Mettre son cabinet en ligne est devenu naturel pour un médecin : présenter son parcours, ses horaires, faciliter la prise de rendez-vous. Derrière cette apparente simplicité, le site d’un médecin n’est pas un site comme les autres. Il touche à la matière la plus sensible qui soit, les données de santé, et il reste soumis au secret médical qui structure toute la relation de soin. L’enjeu n’est pas l’existence du site, acquise, mais son contenu : ce qu’un médecin a le droit d’y publier, et ce qu’il lui faut protéger. Trois exigences se superposent : les mentions dues par une profession ordinale, un RGPD renforcé par la nature des données traitées, et le secret qui couvre chaque patient. Comme tout site de profession réglementée, un site médical superpose ces couches de règles ; il les pousse seulement à leur degré le plus sensible. Le tour de la question tient en deux versants : ce qui peut figurer sur un site médical, et ce qui doit en rester absent.
Le site médical, au contact des données les plus sensibles
Ce qui distingue le site médical, c’est la matière qu’il met en mouvement. Une donnée de santé n’est pas une donnée ordinaire : le RGPD la range parmi les catégories particulières, dont le traitement est interdit par principe, sauf exceptions strictes au premier rang desquelles figure la prise en charge médicale.
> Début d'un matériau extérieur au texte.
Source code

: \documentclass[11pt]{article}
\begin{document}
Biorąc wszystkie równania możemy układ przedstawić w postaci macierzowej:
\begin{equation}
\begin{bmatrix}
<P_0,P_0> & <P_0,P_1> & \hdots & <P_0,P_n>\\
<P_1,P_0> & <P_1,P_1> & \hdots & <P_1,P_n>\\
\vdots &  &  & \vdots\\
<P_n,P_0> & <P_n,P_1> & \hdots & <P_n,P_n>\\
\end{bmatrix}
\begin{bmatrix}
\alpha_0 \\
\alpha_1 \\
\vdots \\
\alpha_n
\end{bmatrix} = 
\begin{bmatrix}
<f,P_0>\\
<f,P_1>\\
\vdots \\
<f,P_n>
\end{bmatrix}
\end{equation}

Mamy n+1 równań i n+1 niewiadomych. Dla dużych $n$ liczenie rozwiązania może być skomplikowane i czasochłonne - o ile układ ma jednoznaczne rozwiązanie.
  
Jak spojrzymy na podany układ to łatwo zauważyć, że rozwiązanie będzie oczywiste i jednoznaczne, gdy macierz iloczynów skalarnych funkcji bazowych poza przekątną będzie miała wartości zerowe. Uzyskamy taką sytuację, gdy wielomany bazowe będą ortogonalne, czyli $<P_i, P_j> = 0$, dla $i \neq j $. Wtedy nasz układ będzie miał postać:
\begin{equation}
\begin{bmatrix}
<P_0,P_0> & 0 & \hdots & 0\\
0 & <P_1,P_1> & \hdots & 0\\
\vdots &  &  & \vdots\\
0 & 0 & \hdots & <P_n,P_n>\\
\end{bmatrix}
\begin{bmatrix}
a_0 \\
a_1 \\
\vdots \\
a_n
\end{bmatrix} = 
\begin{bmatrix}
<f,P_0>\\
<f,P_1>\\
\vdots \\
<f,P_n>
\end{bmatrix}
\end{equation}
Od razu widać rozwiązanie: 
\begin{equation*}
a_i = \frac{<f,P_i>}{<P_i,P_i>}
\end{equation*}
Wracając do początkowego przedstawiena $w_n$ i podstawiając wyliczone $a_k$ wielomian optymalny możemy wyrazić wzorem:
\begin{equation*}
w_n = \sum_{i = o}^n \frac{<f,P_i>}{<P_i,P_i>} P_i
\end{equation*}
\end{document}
Cette qualification impose un niveau de protection nettement supérieur à celui d’un site commercial classique, et la base légale qui autorise le traitement doit être clairement identifiée.
Beaucoup de praticiens pensent qu’un site vitrine échappe à ces contraintes. C’est une erreur fréquente. Dès qu’un site propose une prise de rendez-vous en ligne, un espace patient ou même un simple formulaire de contact dont l’objet révèle un motif médical, il commence à traiter des données de santé. La frontière entre la vitrine inoffensive et le traitement sensible est bien plus mince qu’il n’y paraît, et c’est souvent là que se nichent les manquements involontaires.
S’y greffe le secret médical, qui s’étend à tout ce qui parvient au médecin dans l’exercice de sa profession. Le Code de déontologie médicale en fait une obligation absolue, dont la violation est sanctionnée indépendamment de toute faute civile. Parce qu’il est public, le site se mue en zone de vigilance constante : il ne doit jamais laisser deviner l’identité d’un patient, un motif de consultation ou une pathologie traitée.
Cette double exigence n’a rien de théorique. Une donnée qui s’échappe, un témoignage trop circonstancié, une photographie identifiante, et le praticien s’expose sur deux registres : devant le Conseil National de l’Ordre des Médecins au titre de la déontologie, et devant la CNIL au titre de la protection des données. Mieux vaut donc penser le site comme un espace de confidentialité dès sa conception, plutôt que de réparer une fois le manquement constaté.
Quelles mentions afficher sur un site médical
Avant même de penser au contenu, un site médical règle ses mentions obligatoires, qui obéissent à deux logiques complémentaires.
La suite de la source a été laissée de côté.